WORK REQUIRED:
The result should be every line in the data below that carries the string "management".

[PROVIDED DATA — start]

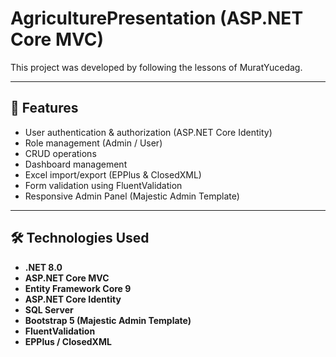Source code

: # AgriculturePresentation (ASP.NET Core MVC)

This project was developed by following the lessons of MuratYucedag.

---

## 🚀 Features

- User authentication & authorization (ASP.NET Core Identity)
- Role management (Admin / User)
- CRUD operations
- Dashboard management
- Excel import/export (EPPlus & ClosedXML)
- Form validation using FluentValidation
- Responsive Admin Panel (Majestic Admin Template)

---

## 🛠 Technologies Used

- **.NET 8.0**
- **ASP.NET Core MVC**
- **Entity Framework Core 9**
- **ASP.NET Core Identity**
- **SQL Server**
- **Bootstrap 5 (Majestic Admin Template)**
- **FluentValidation**
- **EPPlus / ClosedXML**

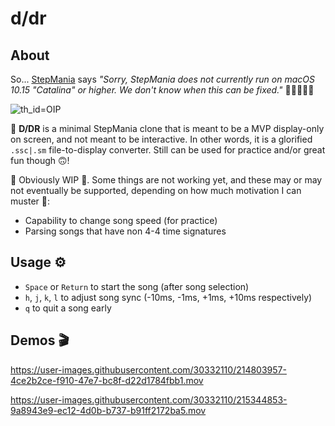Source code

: # d/dr

## About

So... [StepMania](https://www.stepmania.com/download/) says _"Sorry, StepMania does not currently run on macOS 10.15 "Catalina" or higher. We don't know when this can be fixed."_ 👀🤔🧐💭💡

![th_id=OIP](https://user-images.githubusercontent.com/30332110/214804294-d54fe379-d96c-458f-bd37-67e15e8ed7c0.jpg)

🤯 **D/DR** is a minimal StepMania clone that is meant to be a MVP display-only on screen, and not meant to be interactive. In other words, it is a glorified `.ssc|.sm` file-to-display converter. Still can be used for practice and/or great fun though 🙃!

🚧 Obviously WIP 🚧. Some things are not working yet, and these may or may not eventually be supported, depending on how much motivation I can muster 😬:
- Capability to change song speed (for practice)
- Parsing songs that have non 4-4 time signatures

## Usage ⚙️
- `Space` or `Return` to start the song (after song selection)
- `h`, `j`, `k`, `l` to adjust song sync (-10ms, -1ms, +1ms, +10ms respectively)
- `q` to quit a song early

## Demos 🎬

https://user-images.githubusercontent.com/30332110/214803957-4ce2b2ce-f910-47e7-bc8f-d22d1784fbb1.mov

https://user-images.githubusercontent.com/30332110/215344853-9a8943e9-ec12-4d0b-b737-b91ff2172ba5.mov
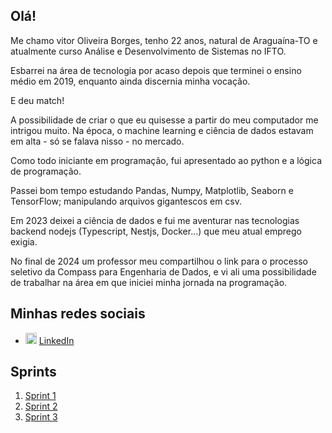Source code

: ## Olá!
Me chamo vitor Oliveira Borges, tenho 22 anos, natural de Araguaína-TO e atualmente curso Análise e Desenvolvimento de Sistemas no IFTO.

Esbarrei na área de tecnologia por acaso depois que terminei o ensino médio em 2019, enquanto ainda discernia minha vocação.

E deu match!

A possibilidade de criar o que eu quisesse a partir do meu computador me intrigou muito. Na época, o machine learning e ciência de dados estavam  em alta - só se falava nisso - no mercado.

Como todo iniciante em programação, fui apresentado ao python e a lógica de programação.

Passei bom tempo estudando Pandas, Numpy, Matplotlib, Seaborn e TensorFlow; manipulando arquivos gigantescos em csv.

Em 2023 deixei a ciência de dados e fui me aventurar nas tecnologias backend nodejs (Typescript, Nestjs, Docker...) que meu atual emprego exigia.

No final de 2024 um professor meu compartilhou o link para o processo seletivo da Compass para Engenharia de Dados, e vi ali uma possibilidade de trabalhar na área em que iniciei minha jornada na programação.

## Minhas redes sociais
<ul>
  <li>
    <img src="https://user-images.githubusercontent.com/30157522/87161827-6cd77380-c29b-11ea-902a-725eeed60745.png" width="18" alt="Linkedin"> 
    <a href="https://www.linkedin.com/in/vitorb0rges/" target="_blank" title="My LinkedIn">LinkedIn</a>
  </li>
</ul>

## Sprints
1. [Sprint 1](./sprint-1/README.md)
2. [Sprint 2](./sprint-2/README.md)
3. [Sprint 3](./sprint-3/README.md)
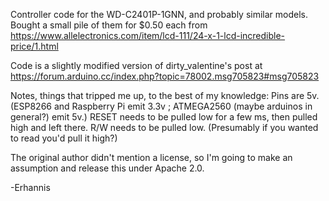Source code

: Controller code for the WD-C2401P-1GNN, and probably similar models.  Bought a small pile of them for $0.50 each from https://www.allelectronics.com/item/lcd-111/24-x-1-lcd-incredible-price/1.html

Code is a slightly modified version of dirty_valentine's post at https://forum.arduino.cc/index.php?topic=78002.msg705823#msg705823

Notes, things that tripped me up, to the best of my knowledge:
Pins are 5v.  (ESP8266 and Raspberry Pi emit 3.3v ; ATMEGA2560 (maybe arduinos in general?) emit 5v.)
RESET needs to be pulled low for a few ms, then pulled high and left there.
R/W needs to be pulled low.  (Presumably if you wanted to read you'd pull it high?)

The original author didn't mention a license, so I'm going to make an assumption and release this under Apache 2.0.

-Erhannis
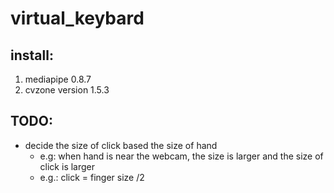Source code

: # virtual_keybard
## install:
1. mediapipe 0.8.7
2. cvzone version 1.5.3

## TODO:
* decide the size of click based the size of hand 
    * e.g: when hand is near the webcam, the size is larger and the size of click is larger 
    * e.g.: click = finger size /2 

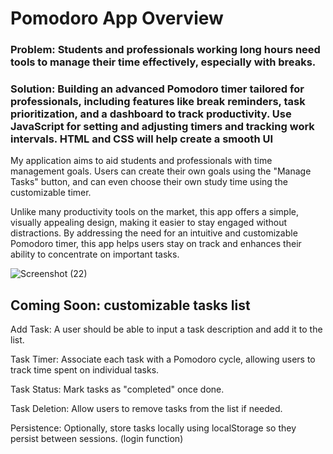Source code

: <h1>Pomodoro App Overview</h1>

<h3>Problem: Students and professionals working long hours need tools to manage their time effectively, especially with breaks.</h3>
<h3>Solution: Building an advanced Pomodoro timer tailored for professionals, including features like break reminders, task prioritization, and a dashboard to track productivity. Use JavaScript for setting and adjusting timers and tracking work intervals. HTML and CSS will help create a smooth UI </h3>

My application aims to aid students and professionals with time management goals. Users can create their own goals using the "Manage Tasks" button, and can even choose their own study time using the customizable timer.

Unlike many productivity tools on the market, this app offers a simple, visually appealing design, making it easier to stay engaged without distractions. By addressing the need for an intuitive and customizable Pomodoro timer, this app helps users stay on track and enhances their ability to concentrate on important tasks.

![Screenshot (22)](https://github.com/user-attachments/assets/98a36bf4-f7e7-46df-a5ff-2ceab96024d1)


<h2>Coming Soon: customizable tasks list </h2> 
        <p>Add Task: A user should be able to input a task description and add it to the list.</p>
        <p>Task Timer: Associate each task with a Pomodoro cycle, allowing users to track time spent on individual tasks.</p>
        <p>Task Status: Mark tasks as "completed" once done.</p>
        <p>Task Deletion: Allow users to remove tasks from the list if needed.</p>
        <p>Persistence: Optionally, store tasks locally using localStorage so they persist between sessions. (login function)</p>
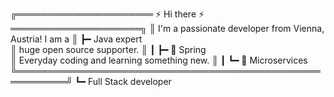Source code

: ╔══════════════════════ ⚡  Hi there ⚡ ═════════════════════╗ 
║ I'm a passionate developer from Vienna, Austria! I am a  ║ ┣━ Java expert       
║ huge open source supporter.                              ║ ┃   ┣━ 🔭 Spring            
║ Everyday coding and learning something new.              ║ ┃   ┗━ 🔭 Microservices    
╚══════════════════════════════════════════════════════════╝ ┗━ Full Stack developer               
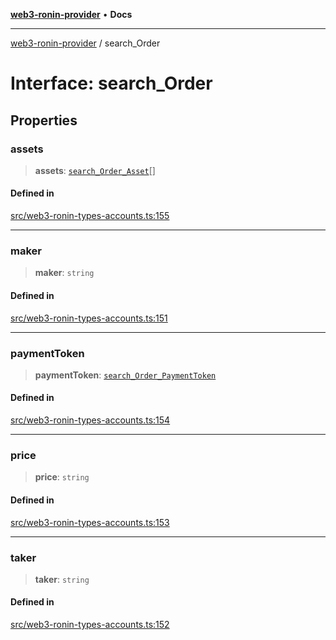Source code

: [**web3-ronin-provider**](../README.md) • **Docs**

***

[web3-ronin-provider](../globals.md) / search\_Order

# Interface: search\_Order

## Properties

### assets

> **assets**: [`search_Order_Asset`](search_Order_Asset.md)[]

#### Defined in

[src/web3-ronin-types-accounts.ts:155](https://github.com/chuacw/web3-ronin-provider/blob/5334d3e4a39d6911ce4028a880b09b3429564837/src/web3-ronin-types-accounts.ts#L155)

***

### maker

> **maker**: `string`

#### Defined in

[src/web3-ronin-types-accounts.ts:151](https://github.com/chuacw/web3-ronin-provider/blob/5334d3e4a39d6911ce4028a880b09b3429564837/src/web3-ronin-types-accounts.ts#L151)

***

### paymentToken

> **paymentToken**: [`search_Order_PaymentToken`](search_Order_PaymentToken.md)

#### Defined in

[src/web3-ronin-types-accounts.ts:154](https://github.com/chuacw/web3-ronin-provider/blob/5334d3e4a39d6911ce4028a880b09b3429564837/src/web3-ronin-types-accounts.ts#L154)

***

### price

> **price**: `string`

#### Defined in

[src/web3-ronin-types-accounts.ts:153](https://github.com/chuacw/web3-ronin-provider/blob/5334d3e4a39d6911ce4028a880b09b3429564837/src/web3-ronin-types-accounts.ts#L153)

***

### taker

> **taker**: `string`

#### Defined in

[src/web3-ronin-types-accounts.ts:152](https://github.com/chuacw/web3-ronin-provider/blob/5334d3e4a39d6911ce4028a880b09b3429564837/src/web3-ronin-types-accounts.ts#L152)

[PROVIDED DATA — finish]

OUTPUT:
- Role management (Admin / User)
- Dashboard management
My application aims to aid students and professionals with time management goals. Users can create their own goals using the "Manage Tasks" button, and can even choose their own study time using the customizable timer.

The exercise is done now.